[Saved data entries]
———

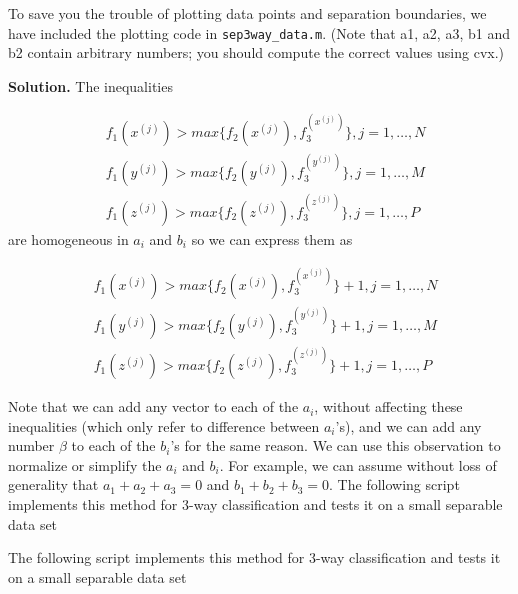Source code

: \documentclass{article}
\begin{document}
To save you the trouble of plotting data points and separation boundaries, we have included the plotting code in \verb|sep3way_data.m|. (Note
that a1, a2, a3, b1 and b2 contain arbitrary numbers; you should compute the correct
values using cvx.)

{\bf Solution.} The inequalities

\begin{align*}
	&f_1(x^{(j)}) > max\{f_2(x^{(j)}), f_3^{(x^{(j)})}\}, j = 1, \dots, N 
	\\
	&f_1(y^{(j)}) > max\{f_2(y^{(j)}), f_3^{(y^{(j)})}\}, j = 1, \dots, M 
	\\
	&f_1(z^{(j)}) > max\{f_2(z^{(j)}), f_3^{(z^{(j)})}\}, j = 1, \dots, P 
\end{align*}
are homogeneous in $a_i$ and $b_i$ so we can express them as

\begin{align*}
	&f_1(x^{(j)}) > max\{f_2(x^{(j)}), f_3^{(x^{(j)})}\} + 1, j = 1, \dots, N 
	\\
	&f_1(y^{(j)}) > max\{f_2(y^{(j)}), f_3^{(y^{(j)})}\} + 1, j = 1, \dots, M 
	\\
	&f_1(z^{(j)}) > max\{f_2(z^{(j)}), f_3^{(z^{(j)})}\} + 1, j = 1, \dots, P 
\end{align*}

Note that we can add any vector to each of the $a_i$, without affecting these inequalities
(which only refer to difference between $a_i$’s), and we can add any number $\beta$ to each of
the $b_i$’s for the same reason. We can use this observation to normalize or simplify the
$a_i$ and $b_i$. For example, we can assume without loss of generality that $a_1 +a_2 +a_3 = 0$ and $b_1 + b_2 + b_3 = 0.$
The following script implements this method for 3-way classification and tests it on a
small separable data set

The following script implements this method for 3-way classification and tests it on a
small separable data set\\
\end{document}
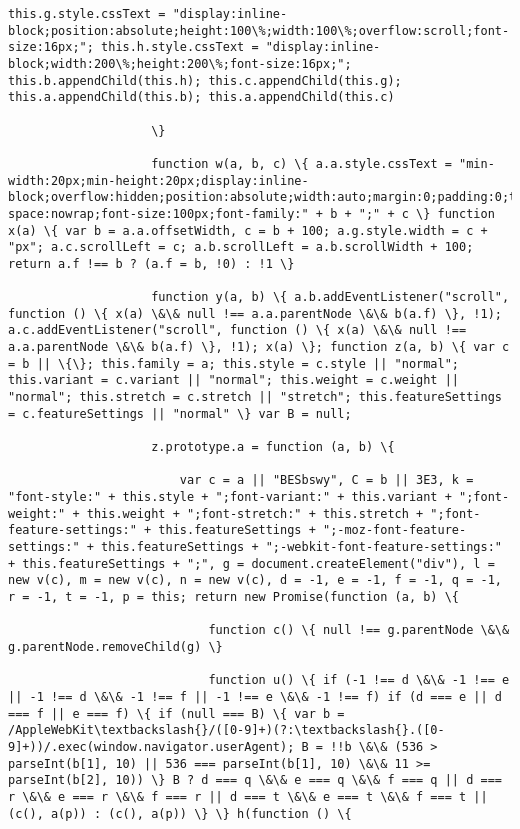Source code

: \documentclass[11pt]{article}
\begin{document}
\begin{Verbatim}[commandchars=\\\{\}]
                        this.g.style.cssText = "display:inline-block;position:absolute;height:100\%;width:100\%;overflow:scroll;font-size:16px;"; this.h.style.cssText = "display:inline-block;width:200\%;height:200\%;font-size:16px;"; this.b.appendChild(this.h); this.c.appendChild(this.g); this.a.appendChild(this.b); this.a.appendChild(this.c)

                    \}

                    function w(a, b, c) \{ a.a.style.cssText = "min-width:20px;min-height:20px;display:inline-block;overflow:hidden;position:absolute;width:auto;margin:0;padding:0;top:-999px;left:-999px;white-space:nowrap;font-size:100px;font-family:" + b + ";" + c \} function x(a) \{ var b = a.a.offsetWidth, c = b + 100; a.g.style.width = c + "px"; a.c.scrollLeft = c; a.b.scrollLeft = a.b.scrollWidth + 100; return a.f !== b ? (a.f = b, !0) : !1 \}

                    function y(a, b) \{ a.b.addEventListener("scroll", function () \{ x(a) \&\& null !== a.a.parentNode \&\& b(a.f) \}, !1); a.c.addEventListener("scroll", function () \{ x(a) \&\& null !== a.a.parentNode \&\& b(a.f) \}, !1); x(a) \}; function z(a, b) \{ var c = b || \{\}; this.family = a; this.style = c.style || "normal"; this.variant = c.variant || "normal"; this.weight = c.weight || "normal"; this.stretch = c.stretch || "stretch"; this.featureSettings = c.featureSettings || "normal" \} var B = null;

                    z.prototype.a = function (a, b) \{

                        var c = a || "BESbswy", C = b || 3E3, k = "font-style:" + this.style + ";font-variant:" + this.variant + ";font-weight:" + this.weight + ";font-stretch:" + this.stretch + ";font-feature-settings:" + this.featureSettings + ";-moz-font-feature-settings:" + this.featureSettings + ";-webkit-font-feature-settings:" + this.featureSettings + ";", g = document.createElement("div"), l = new v(c), m = new v(c), n = new v(c), d = -1, e = -1, f = -1, q = -1, r = -1, t = -1, p = this; return new Promise(function (a, b) \{

                            function c() \{ null !== g.parentNode \&\& g.parentNode.removeChild(g) \}

                            function u() \{ if (-1 !== d \&\& -1 !== e || -1 !== d \&\& -1 !== f || -1 !== e \&\& -1 !== f) if (d === e || d === f || e === f) \{ if (null === B) \{ var b = /AppleWebKit\textbackslash{}/([0-9]+)(?:\textbackslash{}.([0-9]+))/.exec(window.navigator.userAgent); B = !!b \&\& (536 > parseInt(b[1], 10) || 536 === parseInt(b[1], 10) \&\& 11 >= parseInt(b[2], 10)) \} B ? d === q \&\& e === q \&\& f === q || d === r \&\& e === r \&\& f === r || d === t \&\& e === t \&\& f === t || (c(), a(p)) : (c(), a(p)) \} \} h(function () \{


\end{Verbatim}
\end{document}
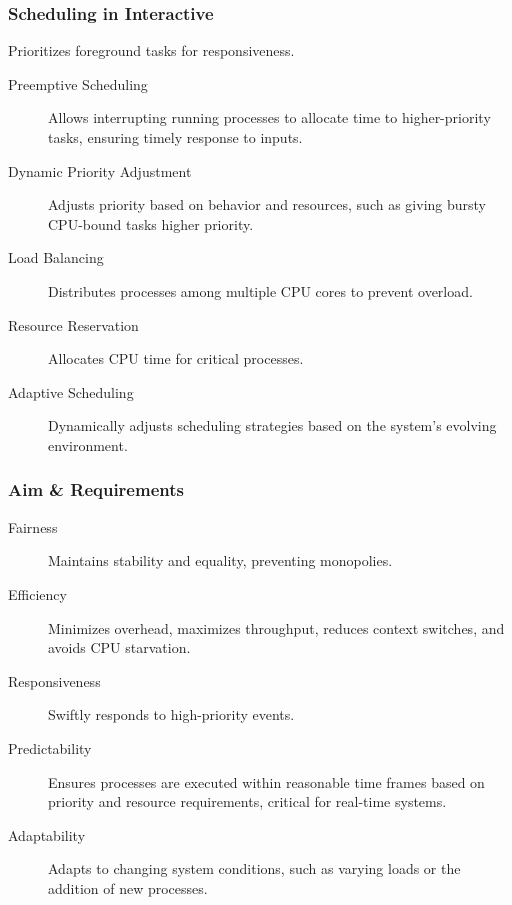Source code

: \documentclass[11pt,journal,compsoc]{IEEEtran}
\begin{document}
\subsubsection{Scheduling in Interactive}

Prioritizes foreground tasks for responsiveness.

\begin{description}
    \item[Preemptive Scheduling] Allows interrupting running processes to allocate time to higher-priority tasks, ensuring timely response to inputs.
    
    \item[Dynamic Priority Adjustment] Adjusts priority based on behavior and resources, such as giving bursty CPU-bound tasks higher priority.
    
    \item[Load Balancing] Distributes processes among multiple CPU cores to prevent overload.
    
    \item[Resource Reservation] Allocates CPU time for critical processes.
    
    \item[Adaptive Scheduling] Dynamically adjusts scheduling strategies based on the system's evolving environment.
\end{description}


\subsubsection{Aim \& Requirements}

\begin{description}
    \item[Fairness] Maintains stability and equality, preventing monopolies.
    
    \item[Efficiency] Minimizes overhead, maximizes throughput, reduces context switches, and avoids CPU starvation.
    
    \item[Responsiveness] Swiftly responds to high-priority events.
    
    \item[Predictability] Ensures processes are executed within reasonable time frames based on priority and resource requirements, critical for real-time systems.
    
    \item[Adaptability] Adapts to changing system conditions, such as varying loads or the addition of new processes.
\end{description}
\end{document}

———

▶ [What is required] Set every record down verbatim. No pictures belong in the copy.

▶ [Solved problem]
Source code

: \documentclass{article}
\begin{document}
To save you the trouble of plotting data points and separation boundaries, we have included the plotting code in \verb|sep3way_data.m|. (Note
that a1, a2, a3, b1 and b2 contain arbitrary numbers; you should compute the correct
values using cvx.)

{\bf Solution.} The inequalities

\begin{align*}
	&f_1(x^{(j)}) > max\{f_2(x^{(j)}), f_3^{(x^{(j)})}\}, j = 1, \dots, N 
	\\
	&f_1(y^{(j)}) > max\{f_2(y^{(j)}), f_3^{(y^{(j)})}\}, j = 1, \dots, M 
	\\
	&f_1(z^{(j)}) > max\{f_2(z^{(j)}), f_3^{(z^{(j)})}\}, j = 1, \dots, P 
\end{align*}
are homogeneous in $a_i$ and $b_i$ so we can express them as

\begin{align*}
	&f_1(x^{(j)}) > max\{f_2(x^{(j)}), f_3^{(x^{(j)})}\} + 1, j = 1, \dots, N 
	\\
	&f_1(y^{(j)}) > max\{f_2(y^{(j)}), f_3^{(y^{(j)})}\} + 1, j = 1, \dots, M 
	\\
	&f_1(z^{(j)}) > max\{f_2(z^{(j)}), f_3^{(z^{(j)})}\} + 1, j = 1, \dots, P 
\end{align*}

Note that we can add any vector to each of the $a_i$, without affecting these inequalities
(which only refer to difference between $a_i$’s), and we can add any number $\beta$ to each of
the $b_i$’s for the same reason. We can use this observation to normalize or simplify the
$a_i$ and $b_i$. For example, we can assume without loss of generality that $a_1 +a_2 +a_3 = 0$ and $b_1 + b_2 + b_3 = 0.$
The following script implements this method for 3-way classification and tests it on a
small separable data set

The following script implements this method for 3-way classification and tests it on a
small separable data set\\
\end{document}
Source code

: \documentclass[11pt]{article}
\begin{document}
\begin{Verbatim}[commandchars=\\\{\}]
                        this.g.style.cssText = "display:inline-block;position:absolute;height:100\%;width:100\%;overflow:scroll;font-size:16px;"; this.h.style.cssText = "display:inline-block;width:200\%;height:200\%;font-size:16px;"; this.b.appendChild(this.h); this.c.appendChild(this.g); this.a.appendChild(this.b); this.a.appendChild(this.c)

                    \}

                    function w(a, b, c) \{ a.a.style.cssText = "min-width:20px;min-height:20px;display:inline-block;overflow:hidden;position:absolute;width:auto;margin:0;padding:0;top:-999px;left:-999px;white-space:nowrap;font-size:100px;font-family:" + b + ";" + c \} function x(a) \{ var b = a.a.offsetWidth, c = b + 100; a.g.style.width = c + "px"; a.c.scrollLeft = c; a.b.scrollLeft = a.b.scrollWidth + 100; return a.f !== b ? (a.f = b, !0) : !1 \}

                    function y(a, b) \{ a.b.addEventListener("scroll", function () \{ x(a) \&\& null !== a.a.parentNode \&\& b(a.f) \}, !1); a.c.addEventListener("scroll", function () \{ x(a) \&\& null !== a.a.parentNode \&\& b(a.f) \}, !1); x(a) \}; function z(a, b) \{ var c = b || \{\}; this.family = a; this.style = c.style || "normal"; this.variant = c.variant || "normal"; this.weight = c.weight || "normal"; this.stretch = c.stretch || "stretch"; this.featureSettings = c.featureSettings || "normal" \} var B = null;

                    z.prototype.a = function (a, b) \{

                        var c = a || "BESbswy", C = b || 3E3, k = "font-style:" + this.style + ";font-variant:" + this.variant + ";font-weight:" + this.weight + ";font-stretch:" + this.stretch + ";font-feature-settings:" + this.featureSettings + ";-moz-font-feature-settings:" + this.featureSettings + ";-webkit-font-feature-settings:" + this.featureSettings + ";", g = document.createElement("div"), l = new v(c), m = new v(c), n = new v(c), d = -1, e = -1, f = -1, q = -1, r = -1, t = -1, p = this; return new Promise(function (a, b) \{

                            function c() \{ null !== g.parentNode \&\& g.parentNode.removeChild(g) \}

                            function u() \{ if (-1 !== d \&\& -1 !== e || -1 !== d \&\& -1 !== f || -1 !== e \&\& -1 !== f) if (d === e || d === f || e === f) \{ if (null === B) \{ var b = /AppleWebKit\textbackslash{}/([0-9]+)(?:\textbackslash{}.([0-9]+))/.exec(window.navigator.userAgent); B = !!b \&\& (536 > parseInt(b[1], 10) || 536 === parseInt(b[1], 10) \&\& 11 >= parseInt(b[2], 10)) \} B ? d === q \&\& e === q \&\& f === q || d === r \&\& e === r \&\& f === r || d === t \&\& e === t \&\& f === t || (c(), a(p)) : (c(), a(p)) \} \} h(function () \{


\end{Verbatim}
\end{document}
Source code

: \documentclass[11pt,journal,compsoc]{IEEEtran}
\begin{document}
\subsubsection{Scheduling in Interactive}

Prioritizes foreground tasks for responsiveness.

\begin{description}
    \item[Preemptive Scheduling] Allows interrupting running processes to allocate time to higher-priority tasks, ensuring timely response to inputs.
    
    \item[Dynamic Priority Adjustment] Adjusts priority based on behavior and resources, such as giving bursty CPU-bound tasks higher priority.
    
    \item[Load Balancing] Distributes processes among multiple CPU cores to prevent overload.
    
    \item[Resource Reservation] Allocates CPU time for critical processes.
    
    \item[Adaptive Scheduling] Dynamically adjusts scheduling strategies based on the system's evolving environment.
\end{description}


\subsubsection{Aim \& Requirements}

\begin{description}
    \item[Fairness] Maintains stability and equality, preventing monopolies.
    
    \item[Efficiency] Minimizes overhead, maximizes throughput, reduces context switches, and avoids CPU starvation.
    
    \item[Responsiveness] Swiftly responds to high-priority events.
    
    \item[Predictability] Ensures processes are executed within reasonable time frames based on priority and resource requirements, critical for real-time systems.
    
    \item[Adaptability] Adapts to changing system conditions, such as varying loads or the addition of new processes.
\end{description}
\end{document}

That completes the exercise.